Selection of the most representative batch for comparison, as done when comparing the median batch within five batches vs. the median batch within five batches, is required for in vivo studies [13
], as evaluation of more than one batch is not feasible. According to the data here presented, this approach would not be appropriate for in vitro equivalence evaluations, while the comparison of means, as proposed by the EMA [4
], is the preferable method.
Using conventional sample size calculation, a sample size of 56 per group would provide 80% power to conclude equivalence within an acceptance range of ±10%, assuming a difference between test and reference of 5% and an inter-individual CV of 12%. However, as the data here presented show, an even larger sample size (five batches per group and 12 replicates per batch, i.e., 60 samples per group) concluded equivalence in less than 80% (76%) of the comparisons between groups of 5 batches (Table 2
) for a rheological parameter (η0
) with a total CV of 11.8% (and an inter-batch CV of 9.6%) (Table 1
) and a theoretical difference between batches of zero (batches of the same reference product). Therefore, a sample size calculation taking into account inter-batch variability would be necessary to ensure that the experiments have the desired power. In the absence of proper sample size calculations, pharmaceutical companies might be tempted to conduct pilot experiments to select those batches that behave similarly, before performing a formal comparison for regulatory submission, which could be considered data manipulation.

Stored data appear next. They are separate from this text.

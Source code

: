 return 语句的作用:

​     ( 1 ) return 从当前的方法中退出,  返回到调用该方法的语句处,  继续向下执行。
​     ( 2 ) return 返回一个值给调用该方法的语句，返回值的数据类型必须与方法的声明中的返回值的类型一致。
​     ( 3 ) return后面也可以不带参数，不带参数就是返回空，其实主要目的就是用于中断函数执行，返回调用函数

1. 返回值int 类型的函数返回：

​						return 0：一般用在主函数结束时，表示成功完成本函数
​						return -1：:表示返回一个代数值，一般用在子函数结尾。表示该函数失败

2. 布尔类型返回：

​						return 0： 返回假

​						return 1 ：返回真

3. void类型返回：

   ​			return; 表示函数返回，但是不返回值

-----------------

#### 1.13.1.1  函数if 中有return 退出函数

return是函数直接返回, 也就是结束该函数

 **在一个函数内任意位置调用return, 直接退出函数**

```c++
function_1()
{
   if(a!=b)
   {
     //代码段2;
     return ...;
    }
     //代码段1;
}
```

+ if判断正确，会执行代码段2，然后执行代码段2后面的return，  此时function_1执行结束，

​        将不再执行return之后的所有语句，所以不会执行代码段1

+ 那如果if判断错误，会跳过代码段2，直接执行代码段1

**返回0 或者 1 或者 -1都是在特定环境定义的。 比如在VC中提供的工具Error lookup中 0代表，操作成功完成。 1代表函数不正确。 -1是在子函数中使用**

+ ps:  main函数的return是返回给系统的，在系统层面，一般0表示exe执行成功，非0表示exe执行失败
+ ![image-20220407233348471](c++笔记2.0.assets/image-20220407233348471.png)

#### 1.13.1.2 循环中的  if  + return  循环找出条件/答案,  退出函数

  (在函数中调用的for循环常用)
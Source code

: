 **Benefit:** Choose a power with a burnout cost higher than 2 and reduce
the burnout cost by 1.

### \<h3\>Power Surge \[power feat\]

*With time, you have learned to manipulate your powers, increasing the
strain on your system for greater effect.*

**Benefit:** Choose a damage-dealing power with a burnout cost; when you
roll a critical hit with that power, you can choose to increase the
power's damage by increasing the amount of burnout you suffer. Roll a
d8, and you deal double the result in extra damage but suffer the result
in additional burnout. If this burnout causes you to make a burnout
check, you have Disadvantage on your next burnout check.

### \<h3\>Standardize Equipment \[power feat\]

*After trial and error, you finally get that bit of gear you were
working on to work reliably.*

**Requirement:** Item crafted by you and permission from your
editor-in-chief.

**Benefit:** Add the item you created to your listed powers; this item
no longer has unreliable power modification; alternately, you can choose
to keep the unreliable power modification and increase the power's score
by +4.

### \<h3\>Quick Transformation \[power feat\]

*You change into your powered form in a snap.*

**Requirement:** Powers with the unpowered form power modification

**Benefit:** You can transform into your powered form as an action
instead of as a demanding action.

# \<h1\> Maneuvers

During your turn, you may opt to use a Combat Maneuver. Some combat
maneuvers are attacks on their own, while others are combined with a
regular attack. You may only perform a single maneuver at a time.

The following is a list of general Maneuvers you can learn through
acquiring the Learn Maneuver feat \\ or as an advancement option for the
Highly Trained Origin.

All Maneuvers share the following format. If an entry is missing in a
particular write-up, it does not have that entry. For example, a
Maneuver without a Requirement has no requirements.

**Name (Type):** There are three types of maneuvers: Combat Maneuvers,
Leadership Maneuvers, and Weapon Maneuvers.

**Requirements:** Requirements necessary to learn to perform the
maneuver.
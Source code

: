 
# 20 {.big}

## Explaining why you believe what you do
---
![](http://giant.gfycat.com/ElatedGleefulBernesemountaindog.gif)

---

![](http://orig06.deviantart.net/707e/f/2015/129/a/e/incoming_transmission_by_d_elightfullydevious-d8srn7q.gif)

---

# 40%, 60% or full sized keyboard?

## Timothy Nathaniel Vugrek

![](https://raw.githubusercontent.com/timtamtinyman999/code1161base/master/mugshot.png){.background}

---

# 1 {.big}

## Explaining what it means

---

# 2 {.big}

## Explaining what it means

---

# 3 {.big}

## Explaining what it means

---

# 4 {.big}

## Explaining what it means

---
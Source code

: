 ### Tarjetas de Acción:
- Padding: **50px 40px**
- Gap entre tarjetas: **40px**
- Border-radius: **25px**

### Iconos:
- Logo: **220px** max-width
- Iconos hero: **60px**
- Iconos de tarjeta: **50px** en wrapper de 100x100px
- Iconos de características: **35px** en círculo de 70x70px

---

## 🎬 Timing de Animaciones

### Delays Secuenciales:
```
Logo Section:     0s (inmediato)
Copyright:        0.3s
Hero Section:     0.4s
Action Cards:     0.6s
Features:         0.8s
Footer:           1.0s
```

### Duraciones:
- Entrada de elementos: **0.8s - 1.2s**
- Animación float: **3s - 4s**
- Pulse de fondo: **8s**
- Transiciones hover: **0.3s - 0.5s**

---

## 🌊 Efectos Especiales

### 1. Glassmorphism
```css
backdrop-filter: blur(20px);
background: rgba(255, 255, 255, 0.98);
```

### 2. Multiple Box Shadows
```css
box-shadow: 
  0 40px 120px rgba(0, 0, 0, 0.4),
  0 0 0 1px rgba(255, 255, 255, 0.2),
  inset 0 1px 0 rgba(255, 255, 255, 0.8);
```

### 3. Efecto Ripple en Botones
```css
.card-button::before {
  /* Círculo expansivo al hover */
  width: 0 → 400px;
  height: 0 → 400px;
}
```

Since the parametric comparison relies on normality assumption of the evaluated parameters, a requirement not met by most of the rheological parameters here evaluated, a bootstrap analysis was performed. Bootstrap methodology is currently used in several disciplines including drug research, where it has improved the comparison of dissolution formulations under high variability conditions [14
], as well as the evaluation of population pharmacokinetic/pharmacodynamic models [15
]. Based on the percentile distribution of the geometric means, the bootstrap methodology randomly samples batches (without replacement) and replicates to construct a non-parametric CI. Thus, this methodology does not require assumption of normal distribution.
A bootstrap analysis of the physical parameters was performed using the experimental data described above. The 10,000 geometric mean ratios with 12 replicates and non-parametric 90% CI were represented, using either the “1 batch vs. 1 batch″ (Figure 2
) or the “5 batches vs. 5 batches″ (Figure 3
) comparison method. Non-parametric 90% CI of physical parameters tan δ, m’, m″
and spreadability laid within the ±10% limits irrespective of the method of comparison. Thus, equivalence among batches could be concluded for parameters with total variability <5%. However, for parameters with total CV between 5 and 10% (i.e., η100
), equivalence could only be concluded with the “5 vs. 5″ comparison method, the probability distributions of the geometric means of the “1 vs. 1″ comparison method being notably wider (Figure 2
and Figure 3
). For rheological parameters with total CV > 10% (SR, σ0, η0,
), equivalence could not be concluded by neither the “1 vs. 1″, nor the “5 vs. 5″ method.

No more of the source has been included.